Action item -> Word for word, set down every line of the entries below from the line with "TestClass1 *tc1B = [[TestClass1" to the line with "2014-05-23 22:56:58.087 Runtime[2759:303] TestClass1 class", including both, and no other line.

Records provided ->
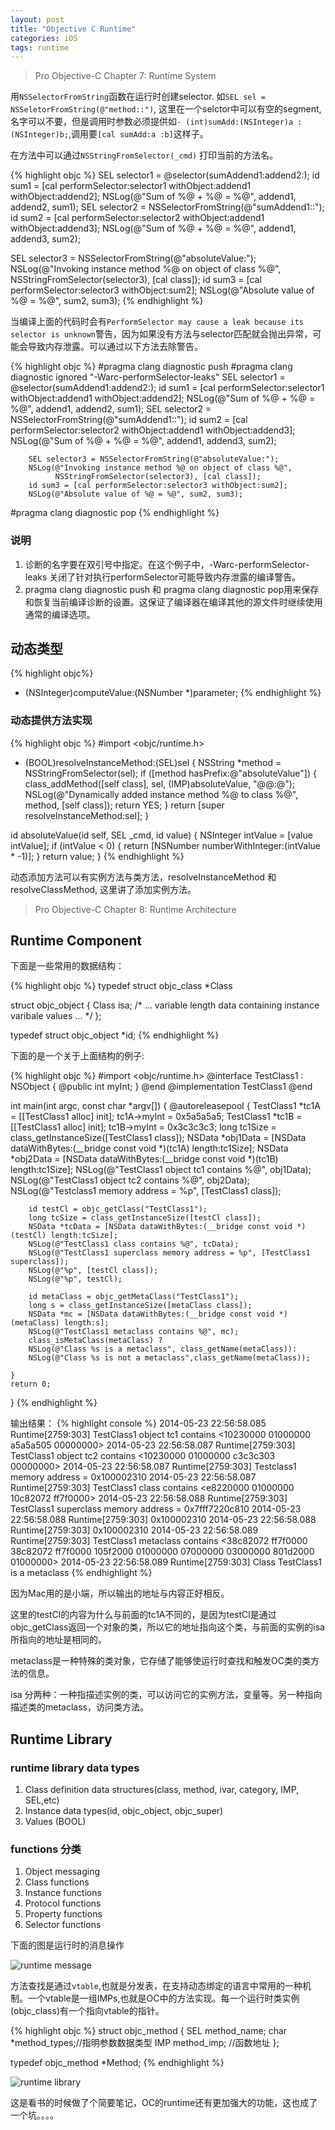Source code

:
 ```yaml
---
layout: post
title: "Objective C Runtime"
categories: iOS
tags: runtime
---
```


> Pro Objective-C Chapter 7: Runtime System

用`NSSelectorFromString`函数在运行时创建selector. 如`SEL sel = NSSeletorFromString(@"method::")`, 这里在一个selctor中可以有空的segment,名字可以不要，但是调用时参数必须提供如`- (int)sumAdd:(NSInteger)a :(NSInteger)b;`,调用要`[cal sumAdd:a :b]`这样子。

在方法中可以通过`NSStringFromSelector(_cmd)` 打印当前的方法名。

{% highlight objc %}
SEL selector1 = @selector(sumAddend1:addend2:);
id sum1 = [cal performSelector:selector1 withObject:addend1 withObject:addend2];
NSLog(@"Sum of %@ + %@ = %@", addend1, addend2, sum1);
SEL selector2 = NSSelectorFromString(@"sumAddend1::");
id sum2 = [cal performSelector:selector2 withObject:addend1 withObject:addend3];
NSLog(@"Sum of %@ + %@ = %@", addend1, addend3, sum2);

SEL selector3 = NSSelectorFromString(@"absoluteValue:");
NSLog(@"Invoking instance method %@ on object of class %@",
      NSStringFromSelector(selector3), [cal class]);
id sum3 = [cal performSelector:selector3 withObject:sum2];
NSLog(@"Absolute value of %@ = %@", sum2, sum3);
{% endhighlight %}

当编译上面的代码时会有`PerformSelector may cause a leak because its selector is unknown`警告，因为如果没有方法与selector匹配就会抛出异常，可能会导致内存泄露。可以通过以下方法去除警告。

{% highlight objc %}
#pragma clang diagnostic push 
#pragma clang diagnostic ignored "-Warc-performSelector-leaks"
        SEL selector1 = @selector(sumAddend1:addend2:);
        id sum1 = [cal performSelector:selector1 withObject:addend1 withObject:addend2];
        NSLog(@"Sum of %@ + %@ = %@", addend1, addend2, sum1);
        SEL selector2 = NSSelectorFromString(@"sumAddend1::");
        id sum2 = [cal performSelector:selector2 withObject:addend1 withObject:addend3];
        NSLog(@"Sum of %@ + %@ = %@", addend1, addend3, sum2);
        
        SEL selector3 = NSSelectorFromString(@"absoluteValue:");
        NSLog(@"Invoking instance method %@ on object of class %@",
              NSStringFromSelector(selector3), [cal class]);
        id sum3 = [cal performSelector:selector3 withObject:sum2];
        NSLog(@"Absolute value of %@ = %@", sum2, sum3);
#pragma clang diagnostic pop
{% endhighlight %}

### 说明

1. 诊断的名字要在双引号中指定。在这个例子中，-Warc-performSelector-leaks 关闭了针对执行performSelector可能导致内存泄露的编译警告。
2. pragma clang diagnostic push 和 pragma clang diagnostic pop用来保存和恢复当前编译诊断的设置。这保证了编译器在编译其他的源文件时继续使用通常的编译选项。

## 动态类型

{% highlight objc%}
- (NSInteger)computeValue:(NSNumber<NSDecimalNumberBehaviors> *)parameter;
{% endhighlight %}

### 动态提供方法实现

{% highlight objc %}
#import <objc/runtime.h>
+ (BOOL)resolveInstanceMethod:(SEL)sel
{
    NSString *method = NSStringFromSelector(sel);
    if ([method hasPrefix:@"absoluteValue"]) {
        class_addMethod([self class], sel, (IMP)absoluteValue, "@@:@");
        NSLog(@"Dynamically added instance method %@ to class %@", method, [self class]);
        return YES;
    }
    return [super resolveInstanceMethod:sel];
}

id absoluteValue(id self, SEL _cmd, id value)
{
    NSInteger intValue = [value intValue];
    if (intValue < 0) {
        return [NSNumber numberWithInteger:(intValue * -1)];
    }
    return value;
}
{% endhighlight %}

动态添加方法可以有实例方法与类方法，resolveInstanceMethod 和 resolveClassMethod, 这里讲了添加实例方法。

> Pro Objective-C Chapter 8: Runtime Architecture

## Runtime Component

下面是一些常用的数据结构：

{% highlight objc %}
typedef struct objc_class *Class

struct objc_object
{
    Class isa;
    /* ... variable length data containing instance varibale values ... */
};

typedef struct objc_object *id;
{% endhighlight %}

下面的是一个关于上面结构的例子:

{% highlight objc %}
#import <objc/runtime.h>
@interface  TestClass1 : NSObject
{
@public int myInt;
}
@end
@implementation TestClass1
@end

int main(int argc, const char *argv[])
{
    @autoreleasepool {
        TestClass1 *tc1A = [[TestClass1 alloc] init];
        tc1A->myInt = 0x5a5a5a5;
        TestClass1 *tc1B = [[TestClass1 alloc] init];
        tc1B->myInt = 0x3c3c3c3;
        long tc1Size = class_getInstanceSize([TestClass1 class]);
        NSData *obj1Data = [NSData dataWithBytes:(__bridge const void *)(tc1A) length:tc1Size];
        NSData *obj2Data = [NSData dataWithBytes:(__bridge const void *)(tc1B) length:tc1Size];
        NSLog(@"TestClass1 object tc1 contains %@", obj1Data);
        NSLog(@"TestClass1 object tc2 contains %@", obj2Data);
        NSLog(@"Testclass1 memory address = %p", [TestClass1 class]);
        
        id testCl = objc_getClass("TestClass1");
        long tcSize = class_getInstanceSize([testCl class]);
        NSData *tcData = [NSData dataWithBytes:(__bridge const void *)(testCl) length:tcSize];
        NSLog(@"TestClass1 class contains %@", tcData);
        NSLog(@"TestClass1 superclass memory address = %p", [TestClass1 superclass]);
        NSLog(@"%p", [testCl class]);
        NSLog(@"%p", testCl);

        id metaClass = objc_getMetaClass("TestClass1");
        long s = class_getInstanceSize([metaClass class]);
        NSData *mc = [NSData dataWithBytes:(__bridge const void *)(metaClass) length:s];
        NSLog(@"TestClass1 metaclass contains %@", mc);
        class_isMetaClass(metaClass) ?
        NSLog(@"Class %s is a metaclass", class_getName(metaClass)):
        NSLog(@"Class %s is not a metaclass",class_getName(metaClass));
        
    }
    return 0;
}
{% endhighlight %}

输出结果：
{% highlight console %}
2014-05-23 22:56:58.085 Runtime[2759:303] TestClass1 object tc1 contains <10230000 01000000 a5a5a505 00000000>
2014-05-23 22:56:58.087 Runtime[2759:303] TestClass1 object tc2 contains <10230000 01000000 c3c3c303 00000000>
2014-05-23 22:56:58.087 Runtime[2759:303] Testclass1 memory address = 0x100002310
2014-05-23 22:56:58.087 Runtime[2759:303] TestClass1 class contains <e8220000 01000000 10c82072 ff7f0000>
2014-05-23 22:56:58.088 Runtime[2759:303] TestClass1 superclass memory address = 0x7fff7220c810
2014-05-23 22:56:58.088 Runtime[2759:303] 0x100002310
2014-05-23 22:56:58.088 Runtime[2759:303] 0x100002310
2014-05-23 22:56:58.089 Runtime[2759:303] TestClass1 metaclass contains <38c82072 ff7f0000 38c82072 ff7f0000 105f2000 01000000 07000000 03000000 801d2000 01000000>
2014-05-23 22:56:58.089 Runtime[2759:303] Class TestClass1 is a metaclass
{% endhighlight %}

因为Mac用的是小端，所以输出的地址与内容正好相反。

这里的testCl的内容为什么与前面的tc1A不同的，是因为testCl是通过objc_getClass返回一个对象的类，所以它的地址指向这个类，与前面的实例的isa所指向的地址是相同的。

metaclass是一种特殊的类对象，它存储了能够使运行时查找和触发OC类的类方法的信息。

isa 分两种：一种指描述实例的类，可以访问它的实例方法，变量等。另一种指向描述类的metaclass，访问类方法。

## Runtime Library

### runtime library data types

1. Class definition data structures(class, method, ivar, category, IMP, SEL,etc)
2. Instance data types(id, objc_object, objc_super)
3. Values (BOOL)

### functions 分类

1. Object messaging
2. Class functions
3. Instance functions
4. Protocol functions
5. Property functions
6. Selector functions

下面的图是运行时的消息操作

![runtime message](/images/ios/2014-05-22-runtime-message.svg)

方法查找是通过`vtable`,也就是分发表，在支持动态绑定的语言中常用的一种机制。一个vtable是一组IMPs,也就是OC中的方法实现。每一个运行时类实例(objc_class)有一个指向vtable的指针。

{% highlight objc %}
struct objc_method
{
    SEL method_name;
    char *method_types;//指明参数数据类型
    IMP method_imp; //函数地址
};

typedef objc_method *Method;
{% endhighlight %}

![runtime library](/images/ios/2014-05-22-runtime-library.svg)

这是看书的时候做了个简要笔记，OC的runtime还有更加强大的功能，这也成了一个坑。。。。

Exercise answer ->
        TestClass1 *tc1B = [[TestClass1 alloc] init];
        tc1B->myInt = 0x3c3c3c3;
        long tc1Size = class_getInstanceSize([TestClass1 class]);
        NSData *obj1Data = [NSData dataWithBytes:(__bridge const void *)(tc1A) length:tc1Size];
        NSData *obj2Data = [NSData dataWithBytes:(__bridge const void *)(tc1B) length:tc1Size];
        NSLog(@"TestClass1 object tc1 contains %@", obj1Data);
        NSLog(@"TestClass1 object tc2 contains %@", obj2Data);
        NSLog(@"Testclass1 memory address = %p", [TestClass1 class]);
        
        id testCl = objc_getClass("TestClass1");
        long tcSize = class_getInstanceSize([testCl class]);
        NSData *tcData = [NSData dataWithBytes:(__bridge const void *)(testCl) length:tcSize];
        NSLog(@"TestClass1 class contains %@", tcData);
        NSLog(@"TestClass1 superclass memory address = %p", [TestClass1 superclass]);
        NSLog(@"%p", [testCl class]);
        NSLog(@"%p", testCl);

        id metaClass = objc_getMetaClass("TestClass1");
        long s = class_getInstanceSize([metaClass class]);
        NSData *mc = [NSData dataWithBytes:(__bridge const void *)(metaClass) length:s];
        NSLog(@"TestClass1 metaclass contains %@", mc);
        class_isMetaClass(metaClass) ?
        NSLog(@"Class %s is a metaclass", class_getName(metaClass)):
        NSLog(@"Class %s is not a metaclass",class_getName(metaClass));
        
    }
    return 0;
}
{% endhighlight %}

输出结果：
{% highlight console %}
2014-05-23 22:56:58.085 Runtime[2759:303] TestClass1 object tc1 contains <10230000 01000000 a5a5a505 00000000>
2014-05-23 22:56:58.087 Runtime[2759:303] TestClass1 object tc2 contains <10230000 01000000 c3c3c303 00000000>
2014-05-23 22:56:58.087 Runtime[2759:303] Testclass1 memory address = 0x100002310
2014-05-23 22:56:58.087 Runtime[2759:303] TestClass1 class contains <e8220000 01000000 10c82072 ff7f0000>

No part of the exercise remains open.